Cette alerte se fonde sur un tableau d’indicateurs de rémunérations équitables compilés par la CES à partir de sources officielles, y compris l’OCDE et Eurostat, qui ne traduisent toutefois pas les graves problèmes qui pèsent actuellement sur les droits à la négociation collective, notamment au Danemark et en Roumanie.
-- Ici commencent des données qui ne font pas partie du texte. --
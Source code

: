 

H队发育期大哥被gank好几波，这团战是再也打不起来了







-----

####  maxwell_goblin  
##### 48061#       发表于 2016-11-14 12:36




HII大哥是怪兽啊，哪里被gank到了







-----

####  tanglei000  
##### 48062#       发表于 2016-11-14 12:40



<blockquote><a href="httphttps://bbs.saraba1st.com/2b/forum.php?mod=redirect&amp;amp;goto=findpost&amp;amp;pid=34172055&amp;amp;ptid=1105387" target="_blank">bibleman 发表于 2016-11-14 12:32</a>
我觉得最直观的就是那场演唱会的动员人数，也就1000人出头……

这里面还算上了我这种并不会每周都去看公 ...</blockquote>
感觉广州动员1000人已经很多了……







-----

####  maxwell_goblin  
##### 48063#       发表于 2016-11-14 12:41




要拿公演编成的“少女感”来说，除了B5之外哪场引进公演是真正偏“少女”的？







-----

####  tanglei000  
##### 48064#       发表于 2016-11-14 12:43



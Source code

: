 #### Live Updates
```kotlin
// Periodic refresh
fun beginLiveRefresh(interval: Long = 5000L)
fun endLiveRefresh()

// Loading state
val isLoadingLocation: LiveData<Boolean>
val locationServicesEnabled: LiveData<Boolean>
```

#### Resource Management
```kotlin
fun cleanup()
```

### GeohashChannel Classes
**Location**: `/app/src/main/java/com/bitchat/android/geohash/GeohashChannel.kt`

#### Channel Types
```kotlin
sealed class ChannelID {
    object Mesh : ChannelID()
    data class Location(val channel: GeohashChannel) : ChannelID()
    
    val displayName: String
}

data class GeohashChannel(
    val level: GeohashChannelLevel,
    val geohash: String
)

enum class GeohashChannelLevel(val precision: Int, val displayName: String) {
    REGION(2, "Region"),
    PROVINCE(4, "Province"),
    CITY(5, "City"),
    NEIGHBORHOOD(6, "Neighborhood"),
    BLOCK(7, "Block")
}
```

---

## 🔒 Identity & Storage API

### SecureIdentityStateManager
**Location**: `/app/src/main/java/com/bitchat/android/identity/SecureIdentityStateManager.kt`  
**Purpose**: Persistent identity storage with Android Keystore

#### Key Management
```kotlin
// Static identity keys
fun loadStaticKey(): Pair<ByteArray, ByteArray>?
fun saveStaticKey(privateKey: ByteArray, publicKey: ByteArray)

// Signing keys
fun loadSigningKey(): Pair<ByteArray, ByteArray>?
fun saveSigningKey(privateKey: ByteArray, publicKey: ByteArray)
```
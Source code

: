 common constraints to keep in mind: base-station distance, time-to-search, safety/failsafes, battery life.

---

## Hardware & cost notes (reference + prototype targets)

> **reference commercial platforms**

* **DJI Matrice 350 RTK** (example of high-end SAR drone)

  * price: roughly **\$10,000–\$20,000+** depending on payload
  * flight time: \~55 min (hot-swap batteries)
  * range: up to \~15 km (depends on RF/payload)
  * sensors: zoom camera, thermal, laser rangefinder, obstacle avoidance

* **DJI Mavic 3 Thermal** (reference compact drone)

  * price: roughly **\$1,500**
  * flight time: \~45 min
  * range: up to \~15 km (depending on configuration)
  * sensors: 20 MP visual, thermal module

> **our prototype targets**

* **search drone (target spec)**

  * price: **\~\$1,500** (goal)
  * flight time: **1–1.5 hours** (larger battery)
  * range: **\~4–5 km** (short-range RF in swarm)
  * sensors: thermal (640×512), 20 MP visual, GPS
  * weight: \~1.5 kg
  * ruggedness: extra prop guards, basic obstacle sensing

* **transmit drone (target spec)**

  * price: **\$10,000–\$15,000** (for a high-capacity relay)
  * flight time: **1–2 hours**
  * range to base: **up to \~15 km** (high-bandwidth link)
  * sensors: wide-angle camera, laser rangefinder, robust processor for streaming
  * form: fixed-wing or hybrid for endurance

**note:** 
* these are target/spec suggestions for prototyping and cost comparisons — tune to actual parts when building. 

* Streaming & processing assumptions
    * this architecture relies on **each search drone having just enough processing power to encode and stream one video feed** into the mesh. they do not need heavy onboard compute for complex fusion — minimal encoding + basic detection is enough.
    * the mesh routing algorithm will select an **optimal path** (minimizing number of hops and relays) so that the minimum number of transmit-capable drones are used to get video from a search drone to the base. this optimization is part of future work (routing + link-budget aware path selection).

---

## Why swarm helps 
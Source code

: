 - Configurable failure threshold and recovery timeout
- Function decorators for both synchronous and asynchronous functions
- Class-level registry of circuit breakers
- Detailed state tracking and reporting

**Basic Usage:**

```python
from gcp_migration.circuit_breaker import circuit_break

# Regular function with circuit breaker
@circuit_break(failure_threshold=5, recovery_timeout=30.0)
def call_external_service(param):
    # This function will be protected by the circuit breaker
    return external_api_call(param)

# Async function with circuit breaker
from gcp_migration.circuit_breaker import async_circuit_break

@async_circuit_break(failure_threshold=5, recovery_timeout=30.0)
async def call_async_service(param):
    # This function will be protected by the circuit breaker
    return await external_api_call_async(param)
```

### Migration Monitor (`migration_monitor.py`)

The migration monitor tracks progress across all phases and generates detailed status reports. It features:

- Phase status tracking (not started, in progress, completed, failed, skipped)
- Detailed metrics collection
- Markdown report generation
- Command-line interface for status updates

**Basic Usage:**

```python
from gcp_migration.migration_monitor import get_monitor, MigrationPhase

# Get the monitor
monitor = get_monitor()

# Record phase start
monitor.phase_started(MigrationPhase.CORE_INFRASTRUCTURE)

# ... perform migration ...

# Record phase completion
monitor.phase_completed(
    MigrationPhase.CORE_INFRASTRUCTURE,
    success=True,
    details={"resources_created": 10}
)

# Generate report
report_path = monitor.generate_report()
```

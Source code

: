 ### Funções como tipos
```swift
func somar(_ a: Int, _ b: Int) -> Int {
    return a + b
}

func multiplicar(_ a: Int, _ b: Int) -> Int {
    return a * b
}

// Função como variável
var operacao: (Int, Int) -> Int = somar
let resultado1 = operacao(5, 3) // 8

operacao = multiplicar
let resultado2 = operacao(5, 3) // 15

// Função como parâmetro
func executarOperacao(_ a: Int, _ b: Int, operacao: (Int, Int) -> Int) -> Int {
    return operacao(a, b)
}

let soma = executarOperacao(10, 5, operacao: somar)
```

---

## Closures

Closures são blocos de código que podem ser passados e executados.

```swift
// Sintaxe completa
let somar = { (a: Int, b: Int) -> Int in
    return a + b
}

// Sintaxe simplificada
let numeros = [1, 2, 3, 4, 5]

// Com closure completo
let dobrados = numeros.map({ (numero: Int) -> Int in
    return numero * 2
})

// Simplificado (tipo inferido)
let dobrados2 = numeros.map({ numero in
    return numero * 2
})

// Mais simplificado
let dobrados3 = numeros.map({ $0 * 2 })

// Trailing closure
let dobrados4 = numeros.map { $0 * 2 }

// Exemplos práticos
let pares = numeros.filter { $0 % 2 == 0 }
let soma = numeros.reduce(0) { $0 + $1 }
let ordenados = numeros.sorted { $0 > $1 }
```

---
Une analyse plus détaillée sera publiée à ce sujet plus tard cette année.
« Tous les États membres de l’UE doivent veiller à ce que les employeurs respectent le droit des travailleurs à négocier à travers leurs syndicats », prolonge Esther Lynch, Secrétaire confédérale de la CES. « Cette alerte est un appel à l’action, un avertissement aux gouvernements de la nécessité de discuter avec les syndicats sur ce qui doit être fait pour remettre la négociation collective et le dialogue sur les rails, sur la manière d’accroître la part des richesses consacrée aux salaires et d’augmenter le nombre de travailleurs couverts par des conventions collectives portant sur les salaires et les conditions de travail – avec, si besoin en est, le soutien de l’UE. »
« Dans nombre d’États membres, les travailleurs gagnent aujourd’hui encore moins qu’avant la crise. C’est ce qui résulte du démantèlement de la négociation collective et du nombre d’emplois précaires qui progressivement abaissent le niveau du chômage. Mais aussi parce que, bien trop souvent, les gouvernements permettent aux employeurs d’ignorer ou de bafouer le droit des travailleurs à s’organiser et à négocier collectivement. Revitaliser la négociation collective améliorera le sort de davantage de personnes et renforcera la croissance économique au profit de tous. »
Même sans tenir compte des différends en cours, le tableau de la CES révèle 35 cas d’alerte rouge qui concernent 17 États membres de l’UE. Les pays présentant le plus grand nombre de ces cas sont l’Estonie, la Grèce, la Hongrie, la Lituanie, la République tchèque et le Royaume-Uni.
Parmi les raisons qui déclenchent les alertes d’urgence, le tableau montre que :
- Dans au moins 8 États membres, les conventions collectives sont principalement conclues au niveau de l’entreprise et non au niveau sectoriel, ce qui donne lieu à d’importantes différences salariales entre entreprises du même secteur ;
- Moins de 35% des travailleurs dans au moins 6 États membres sont couverts par une convention collective ;
- Les mécanismes destinés à étendre la couverture des conventions collectives à un plus grand nombre de travailleurs ne fonctionnent pas, sont rares ou inexistants dans au moins 12 États membres ;
- Les salaires constituent moins que la moyenne de 45,3% du PIB dans 10 États membres, ce qui veut dire que 55% du revenu national de ces pays ne sont pas générés par le travail salarié.